§ **Exercise description**: Please print out every entry below, verbatim.

§ **Given records**:

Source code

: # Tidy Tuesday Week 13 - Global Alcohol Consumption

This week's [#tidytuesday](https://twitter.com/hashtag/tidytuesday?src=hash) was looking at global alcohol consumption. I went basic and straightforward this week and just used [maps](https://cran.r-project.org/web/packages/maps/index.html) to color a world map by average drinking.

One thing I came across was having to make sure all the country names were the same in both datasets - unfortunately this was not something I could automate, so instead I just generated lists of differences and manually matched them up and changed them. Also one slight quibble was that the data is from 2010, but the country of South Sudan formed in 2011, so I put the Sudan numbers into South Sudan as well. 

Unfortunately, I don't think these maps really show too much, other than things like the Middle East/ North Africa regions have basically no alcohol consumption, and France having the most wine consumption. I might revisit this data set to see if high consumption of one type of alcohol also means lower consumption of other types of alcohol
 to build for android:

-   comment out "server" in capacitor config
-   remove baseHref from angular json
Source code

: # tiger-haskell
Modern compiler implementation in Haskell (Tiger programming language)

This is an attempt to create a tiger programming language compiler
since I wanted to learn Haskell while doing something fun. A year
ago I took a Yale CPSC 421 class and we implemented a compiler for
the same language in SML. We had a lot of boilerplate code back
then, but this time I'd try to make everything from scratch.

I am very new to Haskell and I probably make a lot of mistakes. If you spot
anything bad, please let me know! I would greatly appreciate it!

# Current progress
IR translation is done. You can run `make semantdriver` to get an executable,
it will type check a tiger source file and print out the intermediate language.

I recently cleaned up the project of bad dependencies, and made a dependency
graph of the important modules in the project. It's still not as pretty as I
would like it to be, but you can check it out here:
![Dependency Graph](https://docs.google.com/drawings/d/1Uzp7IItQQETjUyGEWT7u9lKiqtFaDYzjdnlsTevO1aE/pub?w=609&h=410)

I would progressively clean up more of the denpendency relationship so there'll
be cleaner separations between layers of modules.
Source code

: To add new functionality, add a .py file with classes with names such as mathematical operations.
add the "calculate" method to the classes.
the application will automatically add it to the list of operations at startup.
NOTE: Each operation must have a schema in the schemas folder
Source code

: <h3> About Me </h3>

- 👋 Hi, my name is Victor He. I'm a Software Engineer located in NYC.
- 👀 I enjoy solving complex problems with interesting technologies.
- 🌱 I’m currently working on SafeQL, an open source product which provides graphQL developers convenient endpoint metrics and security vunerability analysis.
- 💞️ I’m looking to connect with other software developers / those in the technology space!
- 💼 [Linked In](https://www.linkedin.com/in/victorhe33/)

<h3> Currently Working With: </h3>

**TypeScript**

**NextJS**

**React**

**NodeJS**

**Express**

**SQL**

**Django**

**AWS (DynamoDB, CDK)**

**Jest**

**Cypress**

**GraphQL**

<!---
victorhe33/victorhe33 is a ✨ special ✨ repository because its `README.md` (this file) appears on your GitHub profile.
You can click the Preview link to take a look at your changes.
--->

§ **Written reply**:
Source code

: # Tidy Tuesday Week 13 - Global Alcohol Consumption

This week's [#tidytuesday](https://twitter.com/hashtag/tidytuesday?src=hash) was looking at global alcohol consumption. I went basic and straightforward this week and just used [maps](https://cran.r-project.org/web/packages/maps/index.html) to color a world map by average drinking.

One thing I came across was having to make sure all the country names were the same in both datasets - unfortunately this was not something I could automate, so instead I just generated lists of differences and manually matched them up and changed them. Also one slight quibble was that the data is from 2010, but the country of South Sudan formed in 2011, so I put the Sudan numbers into South Sudan as well. 

Unfortunately, I don't think these maps really show too much, other than things like the Middle East/ North Africa regions have basically no alcohol consumption, and France having the most wine consumption. I might revisit this data set to see if high consumption of one type of alcohol also means lower consumption of other types of alcohol
 to build for android:

-   comment out "server" in capacitor config
-   remove baseHref from angular json
Source code

: # tiger-haskell
Modern compiler implementation in Haskell (Tiger programming language)

This is an attempt to create a tiger programming language compiler
since I wanted to learn Haskell while doing something fun. A year
ago I took a Yale CPSC 421 class and we implemented a compiler for
the same language in SML. We had a lot of boilerplate code back
then, but this time I'd try to make everything from scratch.

I am very new to Haskell and I probably make a lot of mistakes. If you spot
anything bad, please let me know! I would greatly appreciate it!

# Current progress
IR translation is done. You can run `make semantdriver` to get an executable,
it will type check a tiger source file and print out the intermediate language.

I recently cleaned up the project of bad dependencies, and made a dependency
graph of the important modules in the project. It's still not as pretty as I
would like it to be, but you can check it out here:
![Dependency Graph](https://docs.google.com/drawings/d/1Uzp7IItQQETjUyGEWT7u9lKiqtFaDYzjdnlsTevO1aE/pub?w=609&h=410)

I would progressively clean up more of the denpendency relationship so there'll
be cleaner separations between layers of modules.
Source code

: To add new functionality, add a .py file with classes with names such as mathematical operations.
add the "calculate" method to the classes.
the application will automatically add it to the list of operations at startup.
NOTE: Each operation must have a schema in the schemas folder
Source code

: <h3> About Me </h3>

- 👋 Hi, my name is Victor He. I'm a Software Engineer located in NYC.
- 👀 I enjoy solving complex problems with interesting technologies.
- 🌱 I’m currently working on SafeQL, an open source product which provides graphQL developers convenient endpoint metrics and security vunerability analysis.
- 💞️ I’m looking to connect with other software developers / those in the technology space!
- 💼 [Linked In](https://www.linkedin.com/in/victorhe33/)

<h3> Currently Working With: </h3>

**TypeScript**

**NextJS**

**React**

**NodeJS**

**Express**

**SQL**

**Django**

**AWS (DynamoDB, CDK)**

**Jest**

**Cypress**

**GraphQL**

<!---
victorhe33/victorhe33 is a ✨ special ✨ repository because its `README.md` (this file) appears on your GitHub profile.
You can click the Preview link to take a look at your changes.
--->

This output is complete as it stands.